Friday 19 December 2014

US-Cuban Relations: A Step in the Right Direction.

President Barack Obama’s announcement on 17 December that Washington and Havana have decided to take steps to normalise relations came as a pleasant surprise and will possibly pave the way for a more thoughtful and reflexive phase in US foreign policy towards Cuba. 

This was the speech most countries had been hoping to hear from a US president for decades - especially after President Obama’s election in 2009. But such a move required imagination, courage and common sense which no US president was prepared to display before. Obama’s speech, delivered with  his natural eloquence, contained objective facts as well as the usual rhetoric on promotion of human rights and democracy.
(Watch "To the Cuban people, America extends a hand of friendship."  https://twitter.com/WhiteHouse/status/545268614656323584)

Politically, the speech was an admission of US failure to change the nature of the Cuban political system after 54 years, and that the US hopes to do so from now on through ‘constructive engagement’. Washington had driven itself into a corner since the end of the Cold War, when there was ample opportunity for new diplomatic initiatives to normalise relations with Cuba, denying itself an exit strategy particularly when Havana could no longer be a national security threat. The only way out of this impasse was for the US to admit defeat and change policy. Apart from the President’s own enlightened contribution to the policy shift, other external factors have also played a role. The increasing political isolation of the United States at international level reflected in UN General Assembly votes every year in favour of removing sanctions, and the growing political consciousness in the region leading to the emergence and consolidation of anti-hegemonic states such as Argentina, Bolivia, Ecuador, Nicaragua and Venezuela among others have demonstrated that the US ‘backyard’ cannot be managed in the old ways.

Cuba, on the other hand, has shown that hegemonic aggression can be defeated with resolve and sustained resistance. While the US succeeded in causing a great deal of human suffering in and economic damage to Cuba – the embargo has cost Cuba $1.1 trillion (BBC) – its main political objective was not achieved. Let’s hope that this may be the harbinger of a wider change in US foreign policy thinking, given that the negotiations with Iran could also lead to a rapprochement with Tehran by July 2015. The picture, however, is much more complex than it seems at first and one should expect more continuity rather than change in the direction of US foreign policy: the new sanctions imposed on Venezuela in the same week on the pretext of human rights abuses there confirm this concern. It seems that for decision-makers each case has its own merit and ‘new thinking’ will not apply to Venezuela for the time being, as long as there is still the possibility of destabilising the government in Caracas.

However, Washington’s continued coercive measures against its adversaries in the name of human rights will undermine its standing internationally. All nations, small or large, want to be treated with respect, integrity and on a fair basis in international interaction. Demonising our adversaries is an old practice. However, with the advent of communication technologies, there is more scrutinising of politicians and states by citizens everywhere on the planet. The louder US rhetoric is on human rights and civilised norms of behaviour, the more attention it draws to its own actions internationally.

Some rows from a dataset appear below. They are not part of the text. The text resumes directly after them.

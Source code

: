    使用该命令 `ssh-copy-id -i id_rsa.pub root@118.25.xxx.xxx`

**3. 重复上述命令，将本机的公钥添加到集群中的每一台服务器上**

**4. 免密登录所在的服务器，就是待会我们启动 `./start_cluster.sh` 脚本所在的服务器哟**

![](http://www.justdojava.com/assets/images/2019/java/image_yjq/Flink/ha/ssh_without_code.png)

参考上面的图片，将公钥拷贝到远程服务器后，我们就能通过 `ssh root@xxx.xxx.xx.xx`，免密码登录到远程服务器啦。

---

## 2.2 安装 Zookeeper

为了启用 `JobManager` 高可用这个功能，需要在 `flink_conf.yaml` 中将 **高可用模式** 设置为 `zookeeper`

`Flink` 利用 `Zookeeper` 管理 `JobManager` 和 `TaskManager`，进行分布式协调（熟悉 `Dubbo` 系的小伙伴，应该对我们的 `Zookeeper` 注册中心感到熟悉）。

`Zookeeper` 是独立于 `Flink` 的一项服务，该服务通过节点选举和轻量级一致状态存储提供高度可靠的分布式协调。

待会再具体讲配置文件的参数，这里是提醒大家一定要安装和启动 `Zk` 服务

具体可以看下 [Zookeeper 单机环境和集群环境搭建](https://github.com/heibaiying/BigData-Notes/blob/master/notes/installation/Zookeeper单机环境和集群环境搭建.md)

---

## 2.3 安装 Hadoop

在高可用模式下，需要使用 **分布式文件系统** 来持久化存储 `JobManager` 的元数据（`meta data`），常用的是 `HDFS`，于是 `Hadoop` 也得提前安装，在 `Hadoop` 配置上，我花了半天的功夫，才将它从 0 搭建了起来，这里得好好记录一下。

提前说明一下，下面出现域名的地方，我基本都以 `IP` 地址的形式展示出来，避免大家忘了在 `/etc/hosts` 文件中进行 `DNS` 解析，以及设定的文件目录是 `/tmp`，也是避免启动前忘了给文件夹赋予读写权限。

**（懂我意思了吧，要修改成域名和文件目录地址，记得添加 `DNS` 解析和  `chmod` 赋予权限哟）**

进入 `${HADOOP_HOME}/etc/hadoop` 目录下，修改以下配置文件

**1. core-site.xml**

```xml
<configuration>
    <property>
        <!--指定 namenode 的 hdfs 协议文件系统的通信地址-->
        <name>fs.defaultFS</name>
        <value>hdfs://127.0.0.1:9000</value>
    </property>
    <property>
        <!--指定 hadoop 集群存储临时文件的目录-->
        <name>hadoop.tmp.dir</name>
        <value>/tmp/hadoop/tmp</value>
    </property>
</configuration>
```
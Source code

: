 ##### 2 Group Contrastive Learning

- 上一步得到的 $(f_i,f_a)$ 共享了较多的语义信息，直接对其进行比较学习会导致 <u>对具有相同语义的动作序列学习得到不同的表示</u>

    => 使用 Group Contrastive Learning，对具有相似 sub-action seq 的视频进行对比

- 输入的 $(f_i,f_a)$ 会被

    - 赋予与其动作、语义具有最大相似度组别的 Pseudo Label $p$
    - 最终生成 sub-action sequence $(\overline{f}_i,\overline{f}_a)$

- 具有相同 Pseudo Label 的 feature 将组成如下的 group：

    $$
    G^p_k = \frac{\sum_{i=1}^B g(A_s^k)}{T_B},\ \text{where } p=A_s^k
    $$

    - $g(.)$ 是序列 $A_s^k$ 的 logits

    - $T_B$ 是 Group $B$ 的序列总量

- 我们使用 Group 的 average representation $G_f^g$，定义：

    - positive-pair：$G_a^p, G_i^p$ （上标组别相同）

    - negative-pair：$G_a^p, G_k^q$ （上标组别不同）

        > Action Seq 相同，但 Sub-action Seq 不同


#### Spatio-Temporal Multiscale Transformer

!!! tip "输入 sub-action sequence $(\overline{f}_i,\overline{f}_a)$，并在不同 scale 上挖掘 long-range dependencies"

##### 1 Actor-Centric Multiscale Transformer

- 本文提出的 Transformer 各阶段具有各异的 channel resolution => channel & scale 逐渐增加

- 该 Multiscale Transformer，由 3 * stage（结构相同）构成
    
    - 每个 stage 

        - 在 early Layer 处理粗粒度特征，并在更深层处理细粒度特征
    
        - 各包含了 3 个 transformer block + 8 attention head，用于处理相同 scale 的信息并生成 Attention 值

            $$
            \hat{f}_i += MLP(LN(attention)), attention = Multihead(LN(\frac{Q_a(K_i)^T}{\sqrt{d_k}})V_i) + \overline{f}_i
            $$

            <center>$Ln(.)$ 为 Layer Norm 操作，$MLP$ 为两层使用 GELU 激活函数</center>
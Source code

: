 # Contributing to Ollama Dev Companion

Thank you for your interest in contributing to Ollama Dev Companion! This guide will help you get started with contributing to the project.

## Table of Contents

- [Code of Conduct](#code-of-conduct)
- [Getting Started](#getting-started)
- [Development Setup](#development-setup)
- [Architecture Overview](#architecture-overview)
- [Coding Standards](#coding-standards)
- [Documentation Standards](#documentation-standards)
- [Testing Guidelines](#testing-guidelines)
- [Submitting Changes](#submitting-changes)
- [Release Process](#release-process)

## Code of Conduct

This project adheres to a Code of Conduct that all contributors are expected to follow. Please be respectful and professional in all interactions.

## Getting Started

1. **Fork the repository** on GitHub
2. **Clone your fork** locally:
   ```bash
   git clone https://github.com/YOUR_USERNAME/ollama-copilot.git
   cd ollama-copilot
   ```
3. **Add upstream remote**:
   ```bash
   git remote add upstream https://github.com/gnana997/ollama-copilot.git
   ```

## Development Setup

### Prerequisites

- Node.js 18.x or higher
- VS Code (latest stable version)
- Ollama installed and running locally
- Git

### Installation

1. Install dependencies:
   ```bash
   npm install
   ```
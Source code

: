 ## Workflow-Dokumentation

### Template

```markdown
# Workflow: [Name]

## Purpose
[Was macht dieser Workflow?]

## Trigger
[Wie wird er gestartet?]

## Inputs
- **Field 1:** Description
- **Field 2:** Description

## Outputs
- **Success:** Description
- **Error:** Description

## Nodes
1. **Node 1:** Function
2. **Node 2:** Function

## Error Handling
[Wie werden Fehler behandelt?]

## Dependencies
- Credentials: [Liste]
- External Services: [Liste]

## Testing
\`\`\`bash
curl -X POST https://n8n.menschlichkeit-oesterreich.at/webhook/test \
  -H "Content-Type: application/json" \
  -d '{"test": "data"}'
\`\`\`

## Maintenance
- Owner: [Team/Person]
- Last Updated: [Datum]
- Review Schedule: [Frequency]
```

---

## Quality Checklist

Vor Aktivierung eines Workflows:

World public opinion has been witnessing a series of exposures in the past few weeks on institutionalised racism in the US as well as the use of torture authorised by its highest officials. Is it not about time that the US contemplated its own actions and slogans? As far as race relations are concerned, the US Civil War in the 19th Century was supposed to end slavery and racism in the country, and then again the civil rights movement in the 1950s sought to end racism in this modern society. Yet earlier this month UN Secretary General Ban Ki-moon called on the United States to make the police more accountable, amid a spate of police killings of African Americans across the country.

The Senate Report last week on the use of torture as part of President George Bush’s War on Terror also raised some serious questions about the degree to which US decision-makers address human rights concerns in practice. The question is why at the beginning of the 21st century, the most vociferous liberal democracy on human rights refuses to prosecute those involved in the process and needs to be told by the United Nations to prosecute those responsible for torture. This is not the first time that the US record on human rights has come under the spotlight: Amnesty International named the US the No. 1 human rights abusing country in its 2004 annual report following revelations about the torture of inmates in Iraq’s Abu-Ghraib prison. Do those innocent civilians who are killed by US drones in Afghanistan, Pakistan and Yemen or by its allies such as Israel in Palestine, have any human rights? Have US regime changes in Iraq and Libya and the attempts to overthrow the Syrian government not claimed enough innocent lives and brought pain and suffering to the people of these countries? It is high time Washington took an honest look at its own record. This would only increase its chances of maintaining its global leadership.